When a big earthquake quakes, different sorts of vibes spread through the Earth. Two of the main destructive seismic waves – the P and S – travel at different velocities.  P-waves (Primary or Pressure) will shake your dishes a few minutes before the arrival of the severe side-to-side shakes of the S-waves (Secondary or Shear).  Why? What was the S-wave doing that delayed its visit?

I’m not going to give an explain-like-I’m-five summary. Understanding seismic wave propagation can’t be done like that. And here’s a trigger warning: mathematics is coming up. I usually don’t put much math into this blog because I’ve been told that for each equation a blogger publishes, a hundred readers melt. However, I’m afraid that we will have to melt a few.

This autumn I helped TA a MOOC offered by the University of Illinois (Urbana-Champaign). It was fun, interesting, and dreadfully time-consuming for the TAs. But I accepted the university’s invitation. I helped monitor and advise 3,000 students who were simultaneously suffering through an introduction to Earth science. The course, Planet Earth and You, explained earthquakes, volcanoes, mountain building, ice ages, landslides, floods, plate motion, gold deposits, oil reserves, and gravel pits. The course was particularly ensconced in plate tectonics, my geo-favourite. There was also coverage of societal implications of resource exploitation, plus basic geology and geophysics.

The MOOC was good.  It had excellent videos and challenging assignments.  As one of the folks charged with the task of answering student questions, I had a chance to see what non-geophysicists thought about during those fleeting moments when they thought about the Earth.

“Why are S-waves slower than P-waves? And why don’t the S-waves go through liquids?” asked a student. This was only lightly touched in the lectures. The student said that she was a chemistry teacher and she wondered if the answer lies in the chemical nature of the bonds of a material’s molecules. P-waves are compressional, S-waves shake side to side while propagating the wave forward. They travel at different velocities – is something going on at the molecular level? I was asked to explain the chemistry of seismic wave motion. It was a good question.

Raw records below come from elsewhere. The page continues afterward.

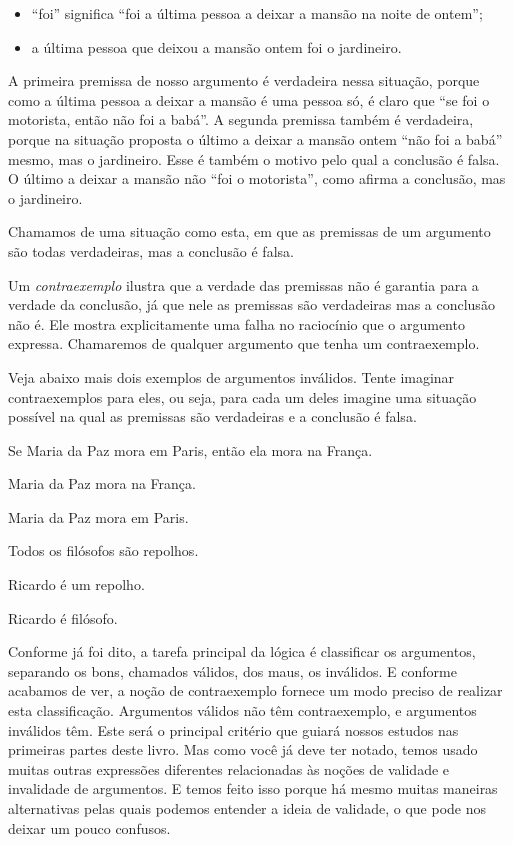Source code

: \begin{itemize}\label{contraexemplo}
	\item ``foi'' significa ``foi a última pessoa a deixar a mansão na noite de ontem'';
	\item  a última pessoa que deixou a mansão ontem foi o jardineiro.
\end {itemize}
A primeira premissa de nosso argumento é verdadeira nessa situação, porque como a última pessoa a deixar a mansão é uma pessoa só, é claro que ``se foi o motorista, então não foi a babá''.
A segunda premissa também é verdadeira, porque na situação proposta o último a deixar a mansão ontem ``não foi a babá'' mesmo, mas o jardineiro.
Esse é também o motivo pelo qual a  conclusão é falsa.
O último a deixar a mansão não ``foi o motorista'', como afirma a conclusão, mas o jardineiro.

Chamamos de   uma situação como esta, em que as premissas de um argumento são todas verdadeiras, mas a conclusão é falsa.

Um \textit{contraexemplo} ilustra que a verdade das premissas não é garantia para a verdade da conclusão, já que nele as premissas são verdadeiras mas a conclusão não é.
Ele mostra explicitamente  uma falha no raciocínio que o argumento expressa.
Chamaremos de  qualquer argumento que tenha um contraexemplo.

Veja abaixo mais dois exemplos de argumentos inválidos. Tente imaginar contraexemplos para eles, ou seja, para cada um deles imagine uma situação possível na qual as premissas são verdadeiras e a conclusão é falsa.
\begin{earg}
	\item[] Se Maria da Paz mora em Paris, então ela mora na França.
	\item[] Maria da Paz mora na França.
	\item[\therefore] Maria da Paz mora em Paris.
\end{earg}

\begin{earg}
	\item[] Todos os filósofos são repolhos.
	\item[] Ricardo é um repolho.
	\item[\therefore] Ricardo é filósofo.
\end{earg}
Conforme já foi dito, a tarefa principal da lógica é classificar os argumentos, separando os bons, chamados válidos, dos maus, os inválidos.
E conforme acabamos de ver, a noção de contraexemplo fornece um modo preciso de realizar esta classificação. 
Argumentos válidos não têm contraexemplo, e argumentos inválidos têm.
Este será o principal critério que guiará nossos estudos nas primeiras partes deste livro.
Mas como você já deve ter notado, temos usado muitas outras expressões diferentes relacionadas às noções de validade e invalidade de argumentos.
E temos feito isso porque há mesmo muitas maneiras alternativas pelas quais podemos entender a ideia de validade, o que pode nos deixar um pouco confusos.


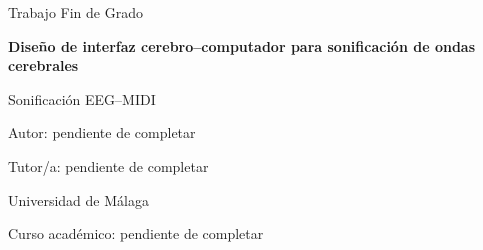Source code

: \documentclass[12pt, a4paper, twoside]{article}
\begin{document}
\begin{titlepage}
    \centering
    \vspace*{2cm}
    {\Large Trabajo Fin de Grado\par}
    \vspace{1.5cm}
    {\Huge\bfseries Diseño de interfaz cerebro--computador para sonificación de ondas cerebrales\par}
    \vspace{1cm}
    {\LARGE Sonificación EEG--MIDI\par}
    \vfill
    {\large Autor: pendiente de completar\par}
    {\large Tutor/a: pendiente de completar\par}
    \vspace{1cm}
    {\large Universidad de Málaga\par}
    {\large Curso académico: pendiente de completar\par}
\end{titlepage}

\newpage
\thispagestyle{empty}
\mbox{}
\newpage

\setcounter{page}{1}


\newpage



\newpage
\thispagestyle{empty}
\mbox{}
\newpage


\newpage

\tableofcontents
\newpage
\listoffigures

\newpage
\thispagestyle{empty}
\mbox{}
\newpage


\newpage


\newpage


\newpage


\newpage


\newpage


\newpage


\newpage



\newpage
\printbibliography

\newpage
\begin{umaappendices}

\end{umaappendices}
\end{document}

Well, it’s not chemistry. It’s physics. Geophysicists reading this will notice that I will slide over the most important issue – the derivation of the acoustic wave equation. It would take about 20 pages to start to explain it at an introductory level. I doubt that the non-geo folks who read this will feel deprived if I leave that bit out. However, I have a few good links embedded in the discussion ahead. And, of course, the incorrigibly curious reader could simply enroll in the geophysics graduate program at MIT to gain a more robust understanding.

* * * * *

Here’s why P-waves are faster than S-waves and why S-waves can’t travel through liquids:

The velocity of a seismic wave is best understood as developed from the wave equation. A thorough propagation explanation includes bits of Hooke’s Law (stress is proportional to strain), Newton’s laws of motion, and derivations of wave equations similar to the work of Maxwell and Schrödinger. For a nice overview, see these course notes, Basics of Seismic Wave Theory by Gerard Schuster at the University of Utah. Schuster will show you how to derive the acoustic wave equation, which looks like this in three dimensions, from a derivation used by Richard Feynman in his lecture Sound: the wave equation:

Geophysicists apply the wave equation to the equations of motion using derivatives in 3 dimensions, representing a solid body. It’s a triple derivative, but if you have had second year calculus, you can follow it. A relatively easy piece is found on the UCLA San Diego website:   igppweb.ucsd.edu/~guy/sio227a/ch3.pdf    (See especially section 3.3.)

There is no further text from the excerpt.